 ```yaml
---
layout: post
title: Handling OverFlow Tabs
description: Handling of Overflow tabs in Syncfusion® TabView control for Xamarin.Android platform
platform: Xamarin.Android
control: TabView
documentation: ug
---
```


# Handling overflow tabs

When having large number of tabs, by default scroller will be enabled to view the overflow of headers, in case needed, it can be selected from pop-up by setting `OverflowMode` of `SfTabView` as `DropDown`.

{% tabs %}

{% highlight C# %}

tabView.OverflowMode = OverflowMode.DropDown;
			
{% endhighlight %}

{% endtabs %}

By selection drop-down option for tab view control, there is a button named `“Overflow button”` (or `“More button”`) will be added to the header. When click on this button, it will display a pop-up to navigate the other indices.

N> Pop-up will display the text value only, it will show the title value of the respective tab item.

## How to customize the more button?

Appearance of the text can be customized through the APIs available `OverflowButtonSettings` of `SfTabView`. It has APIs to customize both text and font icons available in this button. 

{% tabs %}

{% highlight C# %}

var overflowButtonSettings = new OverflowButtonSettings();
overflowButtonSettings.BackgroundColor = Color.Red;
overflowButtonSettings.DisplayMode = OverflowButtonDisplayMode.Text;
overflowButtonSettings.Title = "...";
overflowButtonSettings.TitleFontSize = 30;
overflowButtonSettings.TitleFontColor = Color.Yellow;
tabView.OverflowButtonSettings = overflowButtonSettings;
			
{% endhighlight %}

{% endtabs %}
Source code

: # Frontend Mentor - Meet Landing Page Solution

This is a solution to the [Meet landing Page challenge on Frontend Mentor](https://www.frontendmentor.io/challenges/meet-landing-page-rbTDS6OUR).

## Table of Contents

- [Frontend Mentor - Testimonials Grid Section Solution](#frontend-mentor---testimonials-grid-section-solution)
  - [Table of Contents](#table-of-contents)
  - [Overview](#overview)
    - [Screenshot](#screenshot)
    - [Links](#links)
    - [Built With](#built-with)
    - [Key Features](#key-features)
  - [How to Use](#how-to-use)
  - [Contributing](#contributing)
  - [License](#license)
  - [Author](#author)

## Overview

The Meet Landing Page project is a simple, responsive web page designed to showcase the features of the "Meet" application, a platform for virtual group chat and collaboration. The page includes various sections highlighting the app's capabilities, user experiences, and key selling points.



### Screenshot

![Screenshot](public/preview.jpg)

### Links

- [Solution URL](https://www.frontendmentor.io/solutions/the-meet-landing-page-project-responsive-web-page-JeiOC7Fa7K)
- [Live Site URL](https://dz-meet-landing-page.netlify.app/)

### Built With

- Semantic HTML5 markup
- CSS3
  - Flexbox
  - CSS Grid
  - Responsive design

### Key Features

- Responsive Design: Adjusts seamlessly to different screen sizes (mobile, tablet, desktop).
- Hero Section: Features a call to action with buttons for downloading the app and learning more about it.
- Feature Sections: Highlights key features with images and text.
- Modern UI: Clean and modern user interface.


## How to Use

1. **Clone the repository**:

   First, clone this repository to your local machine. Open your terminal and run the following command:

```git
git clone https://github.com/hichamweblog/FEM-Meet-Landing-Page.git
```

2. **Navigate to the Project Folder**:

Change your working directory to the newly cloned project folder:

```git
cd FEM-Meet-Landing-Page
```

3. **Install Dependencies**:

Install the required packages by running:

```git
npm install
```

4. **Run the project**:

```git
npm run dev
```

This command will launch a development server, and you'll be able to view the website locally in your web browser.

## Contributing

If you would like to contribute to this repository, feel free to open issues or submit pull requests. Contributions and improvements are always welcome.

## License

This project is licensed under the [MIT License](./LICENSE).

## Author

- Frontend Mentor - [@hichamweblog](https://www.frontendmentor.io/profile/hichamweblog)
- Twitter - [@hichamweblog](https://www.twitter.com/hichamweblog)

+-------+

▸ REQUIREMENT
Output the material above exactly, but only from the line that carries "overflowButtonSettings.TitleFontColor = Color.Yellow;" through the line that carries "- [Links](#links)".

▸ RESPONSE AREA
overflowButtonSettings.TitleFontColor = Color.Yellow;
tabView.OverflowButtonSettings = overflowButtonSettings;
			
{% endhighlight %}

{% endtabs %}
Source code

: # Frontend Mentor - Meet Landing Page Solution

This is a solution to the [Meet landing Page challenge on Frontend Mentor](https://www.frontendmentor.io/challenges/meet-landing-page-rbTDS6OUR).

## Table of Contents

- [Frontend Mentor - Testimonials Grid Section Solution](#frontend-mentor---testimonials-grid-section-solution)
  - [Table of Contents](#table-of-contents)
  - [Overview](#overview)
    - [Screenshot](#screenshot)
    - [Links](#links)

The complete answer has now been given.